When you pay with a credit card or using your phone, you don’t actually see the physical transaction of money. Bitcoins are a similar concept and its soaring in popularity. Many are investing now, hoping one day bitcoins will be accepted for everyday use.

The value of a bitcoin has surpassed $17,000, but unlike a one dollar bill, you cannot actually hold a bitcoin. It’s virtual money that’s simply worth whatever others will pay for it.

“People see how fast it's growing and they want to be a part of it," said Chris Sweeney who put a Bitcoin ATM at the Corner Store and More in the Simmons Building in Little Rock.

He sees at least a dozen people a day using it to buy bitcoins. So, what exactly is a bitcoin?

"A way that people can pay for goods and services that avoids the traditional banking system," described Michael Pakko, Chief Economist at U.A. Little Rock.

Bitcoin was created in 2009 by an anonymous computer whiz. It’s a digital form of currency stored in a digital wallet that has no middle man like a bank. It was first obtained through mining, kind of like gold, but it’s all on a computer.

"It’s an alternative to the traditional banking system and a lot of people are attracted to it for that alone," said Pakko.

Bitcoin’s price has soared more than 1,600 percent in 2017, now surpassing a $17,000 dollar value for one bitcoin.
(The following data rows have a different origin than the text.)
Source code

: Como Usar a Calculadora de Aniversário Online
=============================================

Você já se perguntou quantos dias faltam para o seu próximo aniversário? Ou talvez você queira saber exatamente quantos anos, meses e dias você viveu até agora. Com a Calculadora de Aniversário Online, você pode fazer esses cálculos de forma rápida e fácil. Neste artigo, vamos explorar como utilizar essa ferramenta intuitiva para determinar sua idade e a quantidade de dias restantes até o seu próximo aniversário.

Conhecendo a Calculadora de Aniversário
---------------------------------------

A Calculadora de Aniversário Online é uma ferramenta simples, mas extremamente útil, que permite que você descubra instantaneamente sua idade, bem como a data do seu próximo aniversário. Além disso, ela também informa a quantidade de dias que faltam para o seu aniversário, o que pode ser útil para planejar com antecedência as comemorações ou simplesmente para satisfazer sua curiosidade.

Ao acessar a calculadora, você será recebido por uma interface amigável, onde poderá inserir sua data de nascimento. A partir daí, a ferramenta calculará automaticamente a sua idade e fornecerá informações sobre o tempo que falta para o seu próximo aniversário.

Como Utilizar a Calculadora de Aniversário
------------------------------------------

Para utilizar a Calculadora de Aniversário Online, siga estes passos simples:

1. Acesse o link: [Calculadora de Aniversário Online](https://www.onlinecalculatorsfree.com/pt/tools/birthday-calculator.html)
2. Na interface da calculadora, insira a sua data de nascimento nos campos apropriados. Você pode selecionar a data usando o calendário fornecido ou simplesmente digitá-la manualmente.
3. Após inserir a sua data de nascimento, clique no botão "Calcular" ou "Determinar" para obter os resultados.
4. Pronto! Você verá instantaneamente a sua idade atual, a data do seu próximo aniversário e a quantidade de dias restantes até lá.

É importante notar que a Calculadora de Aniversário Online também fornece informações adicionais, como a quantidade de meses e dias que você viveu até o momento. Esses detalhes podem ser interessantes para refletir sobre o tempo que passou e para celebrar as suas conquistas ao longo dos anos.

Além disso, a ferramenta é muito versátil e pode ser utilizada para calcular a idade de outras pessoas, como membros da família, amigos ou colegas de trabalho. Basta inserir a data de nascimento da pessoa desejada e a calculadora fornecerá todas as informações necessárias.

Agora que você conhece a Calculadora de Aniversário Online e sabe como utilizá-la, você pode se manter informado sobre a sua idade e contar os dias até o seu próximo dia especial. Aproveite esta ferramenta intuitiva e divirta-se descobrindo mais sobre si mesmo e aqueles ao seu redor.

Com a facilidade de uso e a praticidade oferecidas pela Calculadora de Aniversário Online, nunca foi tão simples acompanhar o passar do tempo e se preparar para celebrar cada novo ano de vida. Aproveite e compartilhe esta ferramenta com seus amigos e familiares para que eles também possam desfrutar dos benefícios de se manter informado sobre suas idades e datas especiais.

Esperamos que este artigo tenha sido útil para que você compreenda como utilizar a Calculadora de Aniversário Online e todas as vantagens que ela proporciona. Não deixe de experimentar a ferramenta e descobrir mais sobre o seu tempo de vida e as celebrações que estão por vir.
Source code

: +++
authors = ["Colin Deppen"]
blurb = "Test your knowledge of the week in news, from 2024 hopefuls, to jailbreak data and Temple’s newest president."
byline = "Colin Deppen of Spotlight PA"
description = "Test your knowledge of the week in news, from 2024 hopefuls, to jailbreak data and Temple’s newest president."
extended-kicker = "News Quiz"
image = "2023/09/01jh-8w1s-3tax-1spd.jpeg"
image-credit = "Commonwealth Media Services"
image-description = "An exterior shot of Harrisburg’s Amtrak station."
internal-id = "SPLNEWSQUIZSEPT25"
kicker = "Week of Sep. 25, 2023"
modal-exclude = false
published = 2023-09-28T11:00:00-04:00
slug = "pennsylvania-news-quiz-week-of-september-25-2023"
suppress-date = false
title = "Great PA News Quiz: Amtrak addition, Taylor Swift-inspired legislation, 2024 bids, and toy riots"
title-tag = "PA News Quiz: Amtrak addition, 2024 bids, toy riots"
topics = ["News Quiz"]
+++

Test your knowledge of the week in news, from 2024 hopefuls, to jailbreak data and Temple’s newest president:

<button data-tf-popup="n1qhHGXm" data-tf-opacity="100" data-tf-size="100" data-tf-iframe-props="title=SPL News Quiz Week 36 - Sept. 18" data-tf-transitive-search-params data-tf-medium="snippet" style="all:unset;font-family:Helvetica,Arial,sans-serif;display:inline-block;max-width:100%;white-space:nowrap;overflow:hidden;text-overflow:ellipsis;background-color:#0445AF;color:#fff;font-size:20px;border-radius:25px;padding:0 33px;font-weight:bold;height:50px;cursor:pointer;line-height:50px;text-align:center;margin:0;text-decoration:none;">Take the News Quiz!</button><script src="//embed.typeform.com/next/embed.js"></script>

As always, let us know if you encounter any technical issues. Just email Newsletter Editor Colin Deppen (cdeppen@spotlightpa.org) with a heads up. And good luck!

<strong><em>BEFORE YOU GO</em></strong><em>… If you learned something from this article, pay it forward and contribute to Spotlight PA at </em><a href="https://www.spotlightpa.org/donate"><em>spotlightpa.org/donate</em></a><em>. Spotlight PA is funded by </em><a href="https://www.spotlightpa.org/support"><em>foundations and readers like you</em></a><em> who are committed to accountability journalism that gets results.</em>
The U.S. Securities and Exchange Commission released a warning Monday on crypto-currencies suggesting that since it’s not governed or protected, it could lead to fraud. The coin isn't registered with the SEC, meaning while there isn't anything stopping it, it hasn’t been approved for trading.

"What we’re looking at is an increase in value based on speculative activity," said Pakko.

That’s because while some businesses like Next Bistro and Bar are accepting bitcoin as payment, it still isn’t widely used in day to day transactions.

"You can’t walk into a physical store and they want your bitcoin, it’s a little too hard for them to accept it right now," said Sweeney.

Many financial leaders advise doing extensive homework before investing in bitcoin. Since there isn't anyone regulating bitcoins, there isn’t a service number you can call, but there are a lot of questions you should ask.